La tomba di Robert Johnson non è stata mai identificata perché ci sono, in tre luoghi diversi del Mississippi, tre pietre tombali che portano il suo nome, ma la Sony Music, tra queste, ha individuato e restaurato una lapide, posta sotto un enorme albero, del cimitero della Chiesa Missionaria Battista di Mount Zion a Morgan City (vicino a Greenwood).

Johnson ci ha lasciato ventinove brani, che aveva registrato, fra il 1936 e il 1938 in soli quattro giorni di sessioni a San Antonio Texas, per l’American Record Corporation, che pubblicò undici dischi a 78 giri sulla propria etichetta Vocalion durante la vita di Johnson, ed uno dopo la sua morte.

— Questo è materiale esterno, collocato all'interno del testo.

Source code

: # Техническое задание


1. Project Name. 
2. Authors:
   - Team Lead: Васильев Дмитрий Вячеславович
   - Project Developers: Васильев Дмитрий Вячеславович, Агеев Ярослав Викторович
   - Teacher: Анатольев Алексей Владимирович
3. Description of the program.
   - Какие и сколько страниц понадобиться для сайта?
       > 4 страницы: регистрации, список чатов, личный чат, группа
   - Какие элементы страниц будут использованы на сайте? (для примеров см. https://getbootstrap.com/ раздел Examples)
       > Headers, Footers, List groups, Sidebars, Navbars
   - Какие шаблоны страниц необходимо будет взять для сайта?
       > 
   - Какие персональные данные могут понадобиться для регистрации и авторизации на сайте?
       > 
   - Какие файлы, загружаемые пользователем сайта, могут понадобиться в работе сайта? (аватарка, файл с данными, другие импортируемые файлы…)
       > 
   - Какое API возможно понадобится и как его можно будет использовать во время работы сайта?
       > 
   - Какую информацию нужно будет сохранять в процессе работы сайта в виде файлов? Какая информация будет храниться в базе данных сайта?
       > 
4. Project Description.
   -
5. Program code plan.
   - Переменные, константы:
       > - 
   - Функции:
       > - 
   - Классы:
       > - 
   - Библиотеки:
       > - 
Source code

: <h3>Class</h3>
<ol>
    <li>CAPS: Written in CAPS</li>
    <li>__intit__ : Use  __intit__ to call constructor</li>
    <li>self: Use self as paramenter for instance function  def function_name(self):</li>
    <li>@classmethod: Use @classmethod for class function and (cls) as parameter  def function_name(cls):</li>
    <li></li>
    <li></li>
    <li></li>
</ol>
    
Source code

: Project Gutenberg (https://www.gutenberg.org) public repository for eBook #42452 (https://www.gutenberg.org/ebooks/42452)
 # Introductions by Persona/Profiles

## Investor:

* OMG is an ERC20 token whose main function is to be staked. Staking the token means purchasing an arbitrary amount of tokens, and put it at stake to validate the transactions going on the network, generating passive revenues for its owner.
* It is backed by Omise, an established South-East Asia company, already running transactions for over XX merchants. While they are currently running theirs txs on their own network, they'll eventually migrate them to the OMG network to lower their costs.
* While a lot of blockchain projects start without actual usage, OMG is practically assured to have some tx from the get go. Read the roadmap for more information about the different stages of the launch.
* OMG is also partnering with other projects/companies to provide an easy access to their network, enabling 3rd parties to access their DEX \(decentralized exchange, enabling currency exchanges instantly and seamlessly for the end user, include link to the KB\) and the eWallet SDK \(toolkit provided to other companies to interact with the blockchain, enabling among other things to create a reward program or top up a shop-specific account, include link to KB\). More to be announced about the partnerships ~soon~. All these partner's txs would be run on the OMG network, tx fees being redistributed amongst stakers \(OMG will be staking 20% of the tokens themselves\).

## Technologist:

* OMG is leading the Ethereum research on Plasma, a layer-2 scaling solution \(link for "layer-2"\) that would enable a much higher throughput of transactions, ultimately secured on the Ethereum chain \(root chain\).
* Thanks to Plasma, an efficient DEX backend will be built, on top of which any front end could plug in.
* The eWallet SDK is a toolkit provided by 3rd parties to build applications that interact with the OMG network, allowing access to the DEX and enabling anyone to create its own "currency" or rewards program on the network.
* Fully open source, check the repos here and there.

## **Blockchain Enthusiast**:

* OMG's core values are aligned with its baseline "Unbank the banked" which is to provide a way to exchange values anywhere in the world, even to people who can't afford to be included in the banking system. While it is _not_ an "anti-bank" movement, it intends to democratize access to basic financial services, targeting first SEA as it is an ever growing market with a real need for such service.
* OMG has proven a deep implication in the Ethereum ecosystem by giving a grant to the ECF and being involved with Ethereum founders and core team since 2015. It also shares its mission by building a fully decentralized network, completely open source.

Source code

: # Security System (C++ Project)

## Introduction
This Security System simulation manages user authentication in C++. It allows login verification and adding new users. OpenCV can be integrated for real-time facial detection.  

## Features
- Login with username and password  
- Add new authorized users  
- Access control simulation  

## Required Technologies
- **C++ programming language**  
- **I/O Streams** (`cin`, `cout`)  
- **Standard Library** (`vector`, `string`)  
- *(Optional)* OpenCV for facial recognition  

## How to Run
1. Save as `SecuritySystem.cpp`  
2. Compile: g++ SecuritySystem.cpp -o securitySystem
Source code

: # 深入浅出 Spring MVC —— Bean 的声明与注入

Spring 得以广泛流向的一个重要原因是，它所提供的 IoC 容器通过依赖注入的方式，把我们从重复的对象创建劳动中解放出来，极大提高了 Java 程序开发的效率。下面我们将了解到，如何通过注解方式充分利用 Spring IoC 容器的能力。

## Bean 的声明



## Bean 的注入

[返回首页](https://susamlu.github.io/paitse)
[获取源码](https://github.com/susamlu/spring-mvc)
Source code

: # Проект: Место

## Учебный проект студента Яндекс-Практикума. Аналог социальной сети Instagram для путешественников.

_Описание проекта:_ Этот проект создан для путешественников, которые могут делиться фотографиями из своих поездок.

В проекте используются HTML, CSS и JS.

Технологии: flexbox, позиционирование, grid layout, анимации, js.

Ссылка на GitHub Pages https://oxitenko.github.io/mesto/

Di seguito l’elenco dei brani:

Kind Hearted Woman Blues, I Believe I’ll Dust My Broom, Sweet Home Chicago, Ramblin’ on My Mind, When You Got a Good Friend, Come On in My Kitchen, Terraplane Blues, Phonograph Blues, 32-20 Blues, They’re Red Hot, Dead Shrimp Blues, Cross Road Blues, Walkin’ Blues, Last Fair Deal Gone Down, Preachin’ Blues, If I Had Possession Over Judgement Day, Stones in My Passway, I’m a Steady Rollin’ Man, From Four Till Late, Hellhound on My Trail, Little Queen of Spades, Malted Milk, Drunken Hearted Man, Me and the Devil Blues, Stop Breakin’ Down Blues, Travelling Riverside Blues, Honeymoon Blues, Love in Vain, Milkcow’s Calf Blues.